ASSIGNMENT => Print the whole listing exactly as it appears, but skip the pictures.

DATA FOR THIS EXERCISE =>
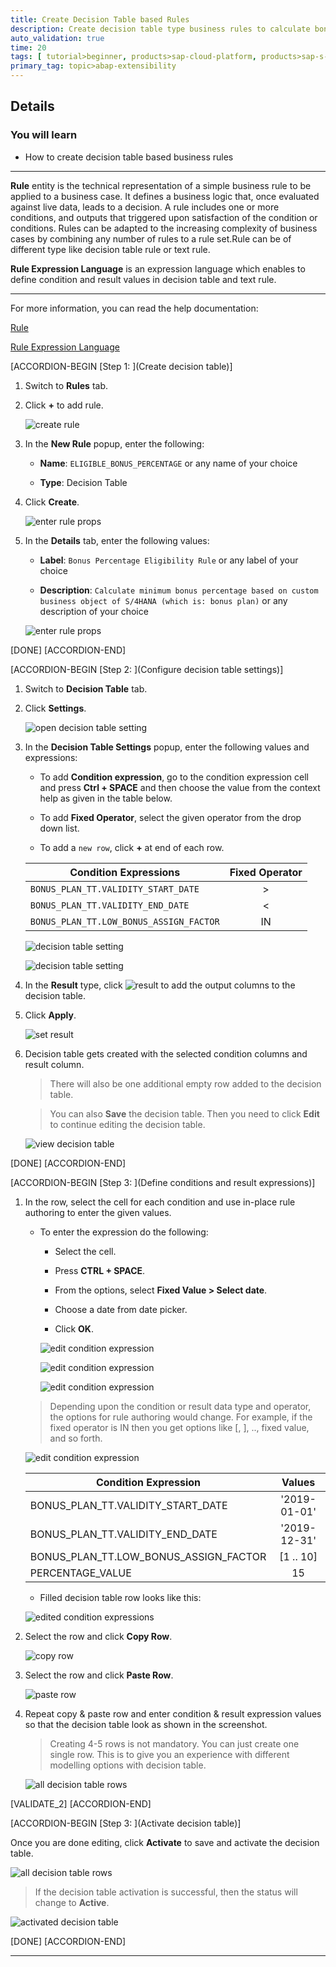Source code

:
 ```yaml
---
title: Create Decision Table based Rules
description: Create decision table type business rules to calculate bonus percentage based on eligibility dates and assignment factor of bonus plan custom business object.
auto_validation: true
time: 20
tags: [ tutorial>beginner, products>sap-cloud-platform, products>sap-s-4hana]
primary_tag: topic>abap-extensibility
---
```


## Details
### You will learn
  - How to create decision table based business rules

---
**Rule** entity is the technical representation of a simple business rule to be applied to a business case. It defines a business logic that, once evaluated against live data, leads to a decision. A rule includes one or more conditions, and outputs that triggered upon satisfaction of the condition or conditions. Rules can be adapted to the increasing complexity of business cases by combining any number of rules to a rule set.Rule can be of different type like decision table rule or text rule.

**Rule Expression Language** is an expression language which enables to define condition and result values in decision table and text rule.

---
For more information, you can read the help documentation:

[Rule](https://help.sap.com/viewer/9d7cfeaba766433eaea8a29fdb8a688c/Cloud/en-US/175ecee7ffcd4b8f831df11f74d8c130.html)

[Rule Expression Language](https://help.sap.com/viewer/9d7cfeaba766433eaea8a29fdb8a688c/Cloud/en-US/0f73cd85e5f04e0ea77486109ee97964.html)

[ACCORDION-BEGIN [Step 1: ](Create decision table)]

1.	Switch to **Rules** tab.

2.  Click **+** to add rule.

    ![create rule](createrule.png)

3. In the **New Rule** popup, enter the following:

    - **Name**: `ELIGIBLE_BONUS_PERCENTAGE` or any name of your choice

    - **Type**: Decision Table

4. Click **Create**.

    ![enter rule props](ruleprops1.png)

5. In the **Details** tab, enter the following values:

    - **Label**: `Bonus Percentage Eligibility Rule` or any label of your choice

    - **Description**: `Calculate minimum bonus percentage based on custom business object of S/4HANA (which is: bonus plan)` or any description of your choice

    ![enter rule props](ruleprops2.png)

[DONE]
[ACCORDION-END]

[ACCORDION-BEGIN [Step 2: ](Configure decision table settings)]

1.	Switch to **Decision Table** tab.

2.	Click **Settings**.

    ![open decision table setting](opendtsettings.png)

3.	In the **Decision Table Settings** popup, enter the following values and expressions:

    - To add **Condition expression**, go to the condition expression cell and press **Ctrl + SPACE** and then choose the value from the context help as given in the table below.

    - To add **Fixed Operator**, select the given operator from the drop down list.

    - To add a `new row`, click **+** at end of each row.

    | Condition Expressions                  | Fixed Operator   |
    | ---------------------------------------|:----------------:|
    | `BONUS_PLAN_TT.VALIDITY_START_DATE`      |      >           |
    | `BONUS_PLAN_TT.VALIDITY_END_DATE`        |      <           |
    | `BONUS_PLAN_TT.LOW_BONUS_ASSIGN_FACTOR`  |      IN          |

    ![decision table setting](dtsettings1.png)


    ![decision table setting](dtsettings2.png)

4. In the **Result** type, click ![result](result.png) to add the output columns to the decision table.

5.	Click **Apply**.

    ![set result](dtresult.png)

6. Decision table gets created with the selected condition columns and result column.

    > There will also be one additional empty row added to the decision table.

    > You can also **Save** the decision table. Then you need to click **Edit** to continue editing the decision table.  

      ![view decision table](viewdecisiontable.png)

[DONE]
[ACCORDION-END]

[ACCORDION-BEGIN [Step 3: ](Define conditions and result expressions)]

1. In the row, select the cell for each condition and use in-place rule authoring to enter the given values.

    - To enter the expression do the following:

        - Select the cell.

        - Press **CTRL + SPACE**.

        - From the options, select **Fixed Value > Select date**.

        - Choose a date from date picker.

        - Click **OK**.

        ![edit condition expression](dtcelledit1.png)

        ![edit condition expression](dtcelledit2.png)

        ![edit condition expression](dtcelledit3.png)

    > Depending upon the condition or result data type and operator, the options for rule authoring would change. For example, if the fixed operator is IN then you get options like [, ], .., fixed value, and so forth.

    ![edit condition expression](dtcelledit4.png)


    | Condition Expression           | Values   |
    | ---------------------------------------|:----------------:|
    | BONUS_PLAN_TT.VALIDITY_START_DATE      |  '2019-01-01'    |
    | BONUS_PLAN_TT.VALIDITY_END_DATE        |  '2019-12-31'    |
    | BONUS_PLAN_TT.LOW_BONUS_ASSIGN_FACTOR  |  [1 .. 10]       |
    | PERCENTAGE_VALUE                       |   15             |

    - Filled decision table row looks like this:

    ![edited condition expressions](dtcelleditcompleted.png)

2. Select the row and click **Copy Row**.

    ![copy row](copyrow.png)

3. Select the row and click **Paste Row**.

    ![paste row](pasterow.png)

4. Repeat copy & paste row and enter condition & result expression values so that the decision table look as shown in the screenshot.

    > Creating 4-5 rows is not mandatory. You can just create one single row. This is to give you an experience with different modelling options with decision table.

    ![all decision table rows](completeddt.png)

[VALIDATE_2]
[ACCORDION-END]

[ACCORDION-BEGIN [Step 3: ](Activate decision table)]

Once you are done editing, click **Activate** to save and activate the decision table.

![all decision table rows](activatedt.png)

> If the decision table activation is successful, then the status will change to **Active**.

![activated decision table](activateddt.png)

[DONE]
[ACCORDION-END]

---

SOLUTION TO THIS TASK =>
Source code

:
 ```yaml
---
title: Create Decision Table based Rules
description: Create decision table type business rules to calculate bonus percentage based on eligibility dates and assignment factor of bonus plan custom business object.
auto_validation: true
time: 20
tags: [ tutorial>beginner, products>sap-cloud-platform, products>sap-s-4hana]
primary_tag: topic>abap-extensibility
---
```


## Details
### You will learn
  - How to create decision table based business rules

---
**Rule** entity is the technical representation of a simple business rule to be applied to a business case. It defines a business logic that, once evaluated against live data, leads to a decision. A rule includes one or more conditions, and outputs that triggered upon satisfaction of the condition or conditions. Rules can be adapted to the increasing complexity of business cases by combining any number of rules to a rule set.Rule can be of different type like decision table rule or text rule.

**Rule Expression Language** is an expression language which enables to define condition and result values in decision table and text rule.

---
For more information, you can read the help documentation:

[Rule](https://help.sap.com/viewer/9d7cfeaba766433eaea8a29fdb8a688c/Cloud/en-US/175ecee7ffcd4b8f831df11f74d8c130.html)

[Rule Expression Language](https://help.sap.com/viewer/9d7cfeaba766433eaea8a29fdb8a688c/Cloud/en-US/0f73cd85e5f04e0ea77486109ee97964.html)

[ACCORDION-BEGIN [Step 1: ](Create decision table)]

1.	Switch to **Rules** tab.

2.  Click **+** to add rule.

    ![create rule](createrule.png)

3. In the **New Rule** popup, enter the following:

    - **Name**: `ELIGIBLE_BONUS_PERCENTAGE` or any name of your choice

    - **Type**: Decision Table

4. Click **Create**.

    ![enter rule props](ruleprops1.png)

5. In the **Details** tab, enter the following values:

    - **Label**: `Bonus Percentage Eligibility Rule` or any label of your choice

    - **Description**: `Calculate minimum bonus percentage based on custom business object of S/4HANA (which is: bonus plan)` or any description of your choice

    ![enter rule props](ruleprops2.png)

[DONE]
[ACCORDION-END]

[ACCORDION-BEGIN [Step 2: ](Configure decision table settings)]

1.	Switch to **Decision Table** tab.

2.	Click **Settings**.

    ![open decision table setting](opendtsettings.png)

3.	In the **Decision Table Settings** popup, enter the following values and expressions:

    - To add **Condition expression**, go to the condition expression cell and press **Ctrl + SPACE** and then choose the value from the context help as given in the table below.

    - To add **Fixed Operator**, select the given operator from the drop down list.

    - To add a `new row`, click **+** at end of each row.

    | Condition Expressions                  | Fixed Operator   |
    | ---------------------------------------|:----------------:|
    | `BONUS_PLAN_TT.VALIDITY_START_DATE`      |      >           |
    | `BONUS_PLAN_TT.VALIDITY_END_DATE`        |      <           |
    | `BONUS_PLAN_TT.LOW_BONUS_ASSIGN_FACTOR`  |      IN          |

    ![decision table setting](dtsettings1.png)


    ![decision table setting](dtsettings2.png)

4. In the **Result** type, click ![result](result.png) to add the output columns to the decision table.

5.	Click **Apply**.

    ![set result](dtresult.png)

6. Decision table gets created with the selected condition columns and result column.

    > There will also be one additional empty row added to the decision table.

    > You can also **Save** the decision table. Then you need to click **Edit** to continue editing the decision table.  

      ![view decision table](viewdecisiontable.png)

[DONE]
[ACCORDION-END]

[ACCORDION-BEGIN [Step 3: ](Define conditions and result expressions)]

1. In the row, select the cell for each condition and use in-place rule authoring to enter the given values.

    - To enter the expression do the following:

        - Select the cell.

        - Press **CTRL + SPACE**.

        - From the options, select **Fixed Value > Select date**.

        - Choose a date from date picker.

        - Click **OK**.

        ![edit condition expression](dtcelledit1.png)

        ![edit condition expression](dtcelledit2.png)

        ![edit condition expression](dtcelledit3.png)

    > Depending upon the condition or result data type and operator, the options for rule authoring would change. For example, if the fixed operator is IN then you get options like [, ], .., fixed value, and so forth.

    ![edit condition expression](dtcelledit4.png)


    | Condition Expression           | Values   |
    | ---------------------------------------|:----------------:|
    | BONUS_PLAN_TT.VALIDITY_START_DATE      |  '2019-01-01'    |
    | BONUS_PLAN_TT.VALIDITY_END_DATE        |  '2019-12-31'    |
    | BONUS_PLAN_TT.LOW_BONUS_ASSIGN_FACTOR  |  [1 .. 10]       |
    | PERCENTAGE_VALUE                       |   15             |

    - Filled decision table row looks like this:

    ![edited condition expressions](dtcelleditcompleted.png)

2. Select the row and click **Copy Row**.

    ![copy row](copyrow.png)

3. Select the row and click **Paste Row**.

    ![paste row](pasterow.png)

4. Repeat copy & paste row and enter condition & result expression values so that the decision table look as shown in the screenshot.

    > Creating 4-5 rows is not mandatory. You can just create one single row. This is to give you an experience with different modelling options with decision table.

    ![all decision table rows](completeddt.png)

[VALIDATE_2]
[ACCORDION-END]

[ACCORDION-BEGIN [Step 3: ](Activate decision table)]

Once you are done editing, click **Activate** to save and activate the decision table.

![all decision table rows](activatedt.png)

> If the decision table activation is successful, then the status will change to **Active**.

![activated decision table](activateddt.png)

[DONE]
[ACCORDION-END]

---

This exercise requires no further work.